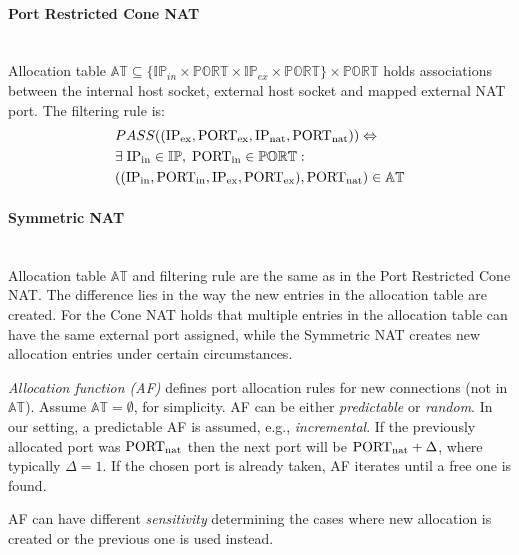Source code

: \documentclass{llncs}
\begin{document}
\paragraph{Port Restricted Cone NAT} ~\\
Allocation table $\mathbb{AT} \subseteq \{\mathbb{IP}_{in} \times \mathbb{PORT} \times \mathbb{IP}_{ex} \times \mathbb{PORT}\} \times \mathbb{PORT}$ 
holds associations between the internal host socket, external host socket and mapped external NAT port. 
The filtering rule is:
\begin{align*}
& PASS((\text{IP\textsubscript{ex}}, \text{PORT\textsubscript{ex}}, \text{IP\textsubscript{nat}}, \text{PORT\textsubscript{nat}} )) \Leftrightarrow \\
&  \exists \; \text{IP\textsubscript{in}} \in \mathbb{IP}, \; \text{PORT\textsubscript{in}} \in \mathbb{PORT}:\\
& ((\text{IP\textsubscript{in}}, \text{PORT\textsubscript{in}}, \text{IP\textsubscript{ex}}, \text{PORT\textsubscript{ex}}), \text{PORT\textsubscript{nat}} ) \in \mathbb{AT}
\end{align*}

\paragraph{Symmetric NAT} ~\\
Allocation table $\mathbb{AT}$ and filtering rule are the same as in the Port Restricted Cone NAT. The difference lies in the way 
the new entries in the allocation table are created. For the Cone NAT holds that multiple entries in the allocation table 
can have the same external port assigned, while the Symmetric NAT creates new allocation entries under certain circumstances.

\emph{Allocation function (AF)} defines port allocation rules for new connections (not in $\mathbb{AT}$). Assume $\mathbb{AT}=\emptyset$, for simplicity. 
AF can be either \emph{predictable} or \emph{random}. In our setting, a predictable AF is assumed, e.g., \emph{incremental}. 
If the previously allocated port was $\text{PORT\textsubscript{nat}}$ then
the next port will be $\text{PORT\textsubscript{nat}}+\Delta$, where typically $\Delta=1$.
If the chosen port is already taken, AF iterates until a free one is found.

AF can have different \emph{sensitivity} determining the cases where new allocation is created or the previous one is used instead.
\end{document}
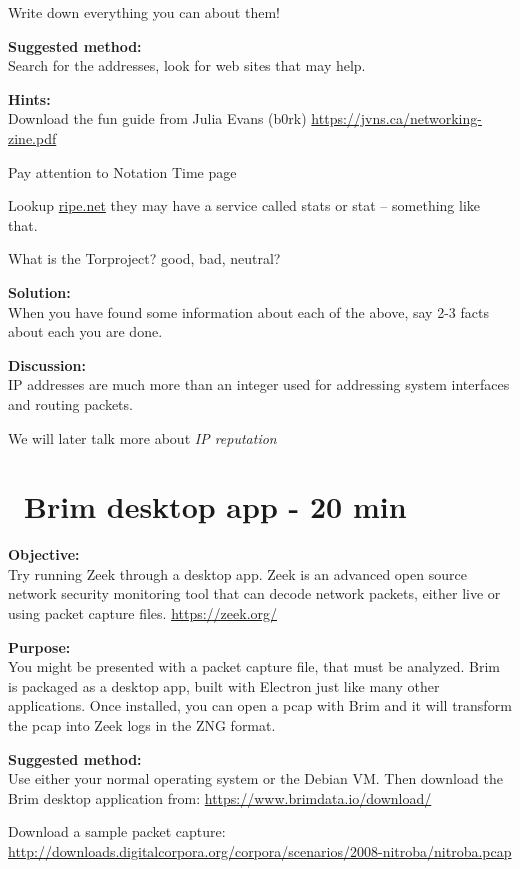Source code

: \documentclass[a4paper,11pt,notitlepage]{report}
\begin{document}
Write down everything you can about them!

{\bf Suggested method:}\\
Search for the addresses, look for web sites that may help.

{\bf Hints:}\\
Download the fun guide from Julia Evans (b0rk) \url{https://jvns.ca/networking-zine.pdf}

Pay attention to Notation Time page

Lookup \url{ripe.net} they may have a service called stats or stat -- something like that.

What is the Torproject? good, bad, neutral?

{\bf Solution:}\\
When you have found some information about each of the above, say 2-3 facts about each you are done.

{\bf Discussion:}\\
IP addresses are much more than an integer used for addressing system interfaces and routing packets.

We will later talk more about \emph{IP reputation}


\chapter{\faExclamationTriangle\ Brim desktop app -  20 min}
\label{ex:brim-security}


{\bf Objective:}\\
Try running Zeek through a desktop app. Zeek is an advanced open source network security monitoring tool that can decode network packets, either live or using packet capture files. \url{https://zeek.org/}

{\bf Purpose:}\\
You might be presented with a packet capture file, that must be analyzed. Brim is packaged as a desktop app, built with Electron just like many other applications. Once installed, you can open a pcap with Brim and it will transform the pcap into Zeek logs in the ZNG format.

{\bf Suggested method:}\\
Use either your normal operating system or the Debian VM. Then download the Brim desktop application from:
\url{https://www.brimdata.io/download/}

Download a sample packet capture:\\
\url{http://downloads.digitalcorpora.org/corpora/scenarios/2008-nitroba/nitroba.pcap}
\end{document}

*-*-*

> **Activity**: Please retype the records above exactly, excluding every picture.

> **Reply**:
Source code

: \documentclass{llncs}
\begin{document}
\paragraph{Port Restricted Cone NAT} ~\\
Allocation table $\mathbb{AT} \subseteq \{\mathbb{IP}_{in} \times \mathbb{PORT} \times \mathbb{IP}_{ex} \times \mathbb{PORT}\} \times \mathbb{PORT}$ 
holds associations between the internal host socket, external host socket and mapped external NAT port. 
The filtering rule is:
\begin{align*}
& PASS((\text{IP\textsubscript{ex}}, \text{PORT\textsubscript{ex}}, \text{IP\textsubscript{nat}}, \text{PORT\textsubscript{nat}} )) \Leftrightarrow \\
&  \exists \; \text{IP\textsubscript{in}} \in \mathbb{IP}, \; \text{PORT\textsubscript{in}} \in \mathbb{PORT}:\\
& ((\text{IP\textsubscript{in}}, \text{PORT\textsubscript{in}}, \text{IP\textsubscript{ex}}, \text{PORT\textsubscript{ex}}), \text{PORT\textsubscript{nat}} ) \in \mathbb{AT}
\end{align*}

\paragraph{Symmetric NAT} ~\\
Allocation table $\mathbb{AT}$ and filtering rule are the same as in the Port Restricted Cone NAT. The difference lies in the way 
the new entries in the allocation table are created. For the Cone NAT holds that multiple entries in the allocation table 
can have the same external port assigned, while the Symmetric NAT creates new allocation entries under certain circumstances.

\emph{Allocation function (AF)} defines port allocation rules for new connections (not in $\mathbb{AT}$). Assume $\mathbb{AT}=\emptyset$, for simplicity. 
AF can be either \emph{predictable} or \emph{random}. In our setting, a predictable AF is assumed, e.g., \emph{incremental}. 
If the previously allocated port was $\text{PORT\textsubscript{nat}}$ then
the next port will be $\text{PORT\textsubscript{nat}}+\Delta$, where typically $\Delta=1$.
If the chosen port is already taken, AF iterates until a free one is found.

AF can have different \emph{sensitivity} determining the cases where new allocation is created or the previous one is used instead.
\end{document}
Source code

: \documentclass[a4paper,11pt,notitlepage]{report}
\begin{document}
Write down everything you can about them!

{\bf Suggested method:}\\
Search for the addresses, look for web sites that may help.

{\bf Hints:}\\
Download the fun guide from Julia Evans (b0rk) \url{https://jvns.ca/networking-zine.pdf}

Pay attention to Notation Time page

Lookup \url{ripe.net} they may have a service called stats or stat -- something like that.

What is the Torproject? good, bad, neutral?

{\bf Solution:}\\
When you have found some information about each of the above, say 2-3 facts about each you are done.

{\bf Discussion:}\\
IP addresses are much more than an integer used for addressing system interfaces and routing packets.

We will later talk more about \emph{IP reputation}


\chapter{\faExclamationTriangle\ Brim desktop app -  20 min}
\label{ex:brim-security}


{\bf Objective:}\\
Try running Zeek through a desktop app. Zeek is an advanced open source network security monitoring tool that can decode network packets, either live or using packet capture files. \url{https://zeek.org/}

{\bf Purpose:}\\
You might be presented with a packet capture file, that must be analyzed. Brim is packaged as a desktop app, built with Electron just like many other applications. Once installed, you can open a pcap with Brim and it will transform the pcap into Zeek logs in the ZNG format.

{\bf Suggested method:}\\
Use either your normal operating system or the Debian VM. Then download the Brim desktop application from:
\url{https://www.brimdata.io/download/}

Download a sample packet capture:\\
\url{http://downloads.digitalcorpora.org/corpora/scenarios/2008-nitroba/nitroba.pcap}
\end{document}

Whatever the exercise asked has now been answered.